Saved entries:
»»

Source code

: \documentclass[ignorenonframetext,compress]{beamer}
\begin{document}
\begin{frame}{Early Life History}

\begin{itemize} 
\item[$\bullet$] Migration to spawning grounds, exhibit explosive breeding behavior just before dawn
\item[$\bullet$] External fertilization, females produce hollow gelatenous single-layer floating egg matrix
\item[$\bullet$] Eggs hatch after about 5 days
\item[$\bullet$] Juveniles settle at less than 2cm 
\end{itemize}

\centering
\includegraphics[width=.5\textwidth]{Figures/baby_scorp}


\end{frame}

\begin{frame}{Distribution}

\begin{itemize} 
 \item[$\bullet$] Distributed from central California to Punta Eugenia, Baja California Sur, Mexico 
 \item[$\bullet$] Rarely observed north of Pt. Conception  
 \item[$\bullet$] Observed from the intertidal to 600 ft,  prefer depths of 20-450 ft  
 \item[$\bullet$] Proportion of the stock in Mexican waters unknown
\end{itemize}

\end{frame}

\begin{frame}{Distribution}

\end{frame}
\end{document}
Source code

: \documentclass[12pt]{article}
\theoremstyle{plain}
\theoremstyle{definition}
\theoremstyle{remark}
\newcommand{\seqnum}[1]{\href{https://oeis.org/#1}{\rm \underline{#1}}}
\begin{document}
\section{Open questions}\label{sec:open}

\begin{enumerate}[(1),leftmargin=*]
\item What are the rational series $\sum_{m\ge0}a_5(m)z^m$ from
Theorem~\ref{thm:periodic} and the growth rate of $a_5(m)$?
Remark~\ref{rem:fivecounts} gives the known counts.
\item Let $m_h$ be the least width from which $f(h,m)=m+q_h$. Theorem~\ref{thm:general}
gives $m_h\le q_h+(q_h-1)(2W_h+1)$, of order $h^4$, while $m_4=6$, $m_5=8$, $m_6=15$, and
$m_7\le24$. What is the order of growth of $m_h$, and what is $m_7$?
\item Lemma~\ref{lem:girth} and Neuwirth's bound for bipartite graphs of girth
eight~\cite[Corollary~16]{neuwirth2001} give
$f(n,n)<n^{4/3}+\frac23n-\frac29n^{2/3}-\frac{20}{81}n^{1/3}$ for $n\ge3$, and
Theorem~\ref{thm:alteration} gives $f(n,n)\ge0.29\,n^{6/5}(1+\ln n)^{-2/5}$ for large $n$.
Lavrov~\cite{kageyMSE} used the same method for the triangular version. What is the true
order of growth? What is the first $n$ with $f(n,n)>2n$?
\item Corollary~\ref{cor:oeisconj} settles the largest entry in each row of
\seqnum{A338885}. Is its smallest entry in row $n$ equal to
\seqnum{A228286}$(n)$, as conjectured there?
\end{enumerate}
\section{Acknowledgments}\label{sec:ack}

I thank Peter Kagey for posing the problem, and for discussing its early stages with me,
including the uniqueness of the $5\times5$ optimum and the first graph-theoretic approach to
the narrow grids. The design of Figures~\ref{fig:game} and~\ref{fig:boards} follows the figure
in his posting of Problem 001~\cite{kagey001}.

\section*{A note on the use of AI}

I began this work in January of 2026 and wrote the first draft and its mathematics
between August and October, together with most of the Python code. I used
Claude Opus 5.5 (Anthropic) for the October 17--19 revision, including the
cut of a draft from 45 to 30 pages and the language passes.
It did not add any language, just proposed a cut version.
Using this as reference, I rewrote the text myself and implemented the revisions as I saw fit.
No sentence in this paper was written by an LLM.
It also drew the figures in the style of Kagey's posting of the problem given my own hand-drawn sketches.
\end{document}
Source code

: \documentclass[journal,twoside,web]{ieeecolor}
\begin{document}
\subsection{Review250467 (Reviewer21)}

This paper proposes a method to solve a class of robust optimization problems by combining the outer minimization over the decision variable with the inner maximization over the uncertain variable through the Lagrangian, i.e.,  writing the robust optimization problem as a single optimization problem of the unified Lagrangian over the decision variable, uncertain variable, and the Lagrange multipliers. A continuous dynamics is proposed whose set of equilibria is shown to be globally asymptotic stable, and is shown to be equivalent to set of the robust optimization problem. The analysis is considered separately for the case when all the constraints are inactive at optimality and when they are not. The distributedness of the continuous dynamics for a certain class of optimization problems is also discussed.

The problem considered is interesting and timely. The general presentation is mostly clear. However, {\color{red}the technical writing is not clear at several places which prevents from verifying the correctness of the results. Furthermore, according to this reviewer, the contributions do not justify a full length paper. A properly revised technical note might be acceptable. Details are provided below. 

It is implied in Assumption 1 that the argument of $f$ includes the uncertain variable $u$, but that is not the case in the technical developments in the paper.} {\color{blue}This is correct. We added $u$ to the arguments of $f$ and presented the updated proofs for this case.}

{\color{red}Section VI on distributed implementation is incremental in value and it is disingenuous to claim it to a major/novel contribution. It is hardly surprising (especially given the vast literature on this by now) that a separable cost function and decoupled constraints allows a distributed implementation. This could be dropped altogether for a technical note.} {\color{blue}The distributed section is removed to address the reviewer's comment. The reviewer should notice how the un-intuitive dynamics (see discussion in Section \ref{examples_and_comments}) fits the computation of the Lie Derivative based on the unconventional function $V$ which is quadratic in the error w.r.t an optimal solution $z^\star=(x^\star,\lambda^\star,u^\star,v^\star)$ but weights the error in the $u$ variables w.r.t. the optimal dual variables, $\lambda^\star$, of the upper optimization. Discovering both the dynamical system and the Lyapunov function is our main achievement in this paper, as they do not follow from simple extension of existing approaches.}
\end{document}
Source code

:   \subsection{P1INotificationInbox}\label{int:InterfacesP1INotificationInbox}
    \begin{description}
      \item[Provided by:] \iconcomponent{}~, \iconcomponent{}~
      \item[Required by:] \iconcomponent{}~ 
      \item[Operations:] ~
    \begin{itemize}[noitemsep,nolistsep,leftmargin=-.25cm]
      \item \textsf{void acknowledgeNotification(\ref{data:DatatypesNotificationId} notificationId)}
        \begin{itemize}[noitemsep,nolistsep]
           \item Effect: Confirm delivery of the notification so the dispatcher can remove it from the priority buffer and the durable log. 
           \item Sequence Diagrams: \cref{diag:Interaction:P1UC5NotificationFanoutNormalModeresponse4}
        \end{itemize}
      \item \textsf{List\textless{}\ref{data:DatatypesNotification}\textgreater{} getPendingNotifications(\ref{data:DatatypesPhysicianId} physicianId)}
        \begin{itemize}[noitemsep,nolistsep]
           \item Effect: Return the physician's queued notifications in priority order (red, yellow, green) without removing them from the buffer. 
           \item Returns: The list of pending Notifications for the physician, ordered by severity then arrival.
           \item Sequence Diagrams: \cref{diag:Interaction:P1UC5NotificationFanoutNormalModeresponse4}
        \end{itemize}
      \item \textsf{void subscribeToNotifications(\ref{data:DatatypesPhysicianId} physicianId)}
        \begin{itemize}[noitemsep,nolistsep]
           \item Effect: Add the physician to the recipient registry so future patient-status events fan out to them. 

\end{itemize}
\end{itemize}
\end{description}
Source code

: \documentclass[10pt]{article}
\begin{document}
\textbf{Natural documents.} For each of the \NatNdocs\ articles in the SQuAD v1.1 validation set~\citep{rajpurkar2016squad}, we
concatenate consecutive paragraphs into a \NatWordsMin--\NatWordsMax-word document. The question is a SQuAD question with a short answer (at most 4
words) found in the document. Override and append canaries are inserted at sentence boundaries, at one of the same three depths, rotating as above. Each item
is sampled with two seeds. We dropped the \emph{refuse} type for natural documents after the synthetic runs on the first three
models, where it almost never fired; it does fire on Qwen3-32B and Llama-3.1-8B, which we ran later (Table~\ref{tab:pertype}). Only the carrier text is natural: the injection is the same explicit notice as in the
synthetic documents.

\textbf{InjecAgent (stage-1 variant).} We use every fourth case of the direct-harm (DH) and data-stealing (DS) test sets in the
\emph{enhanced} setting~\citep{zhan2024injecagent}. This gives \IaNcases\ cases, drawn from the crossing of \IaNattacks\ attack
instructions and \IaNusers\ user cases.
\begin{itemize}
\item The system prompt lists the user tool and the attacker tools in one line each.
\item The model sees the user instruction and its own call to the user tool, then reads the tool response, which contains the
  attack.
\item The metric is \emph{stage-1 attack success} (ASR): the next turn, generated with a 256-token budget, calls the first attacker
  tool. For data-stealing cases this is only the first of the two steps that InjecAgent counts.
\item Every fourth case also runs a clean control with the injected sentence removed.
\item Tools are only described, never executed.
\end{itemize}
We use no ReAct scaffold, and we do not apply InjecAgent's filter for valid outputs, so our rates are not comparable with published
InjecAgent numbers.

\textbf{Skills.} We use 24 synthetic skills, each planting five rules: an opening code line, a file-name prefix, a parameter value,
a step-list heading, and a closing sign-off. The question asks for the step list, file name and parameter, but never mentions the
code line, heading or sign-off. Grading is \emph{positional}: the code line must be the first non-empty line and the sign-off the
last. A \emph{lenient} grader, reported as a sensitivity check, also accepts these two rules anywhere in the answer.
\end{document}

««

• YOUR TASK: Reproduce, word for word and in full, only the lines above that start at the line with "the known counts." and run through the line with "graphs of girth", both ends included.

• RESULT OF THE EXERCISE:
Remark~\ref{rem:fivecounts} gives the known counts.
\item Let $m_h$ be the least width from which $f(h,m)=m+q_h$. Theorem~\ref{thm:general}
gives $m_h\le q_h+(q_h-1)(2W_h+1)$, of order $h^4$, while $m_4=6$, $m_5=8$, $m_6=15$, and
$m_7\le24$. What is the order of growth of $m_h$, and what is $m_7$?
\item Lemma~\ref{lem:girth} and Neuwirth's bound for bipartite graphs of girth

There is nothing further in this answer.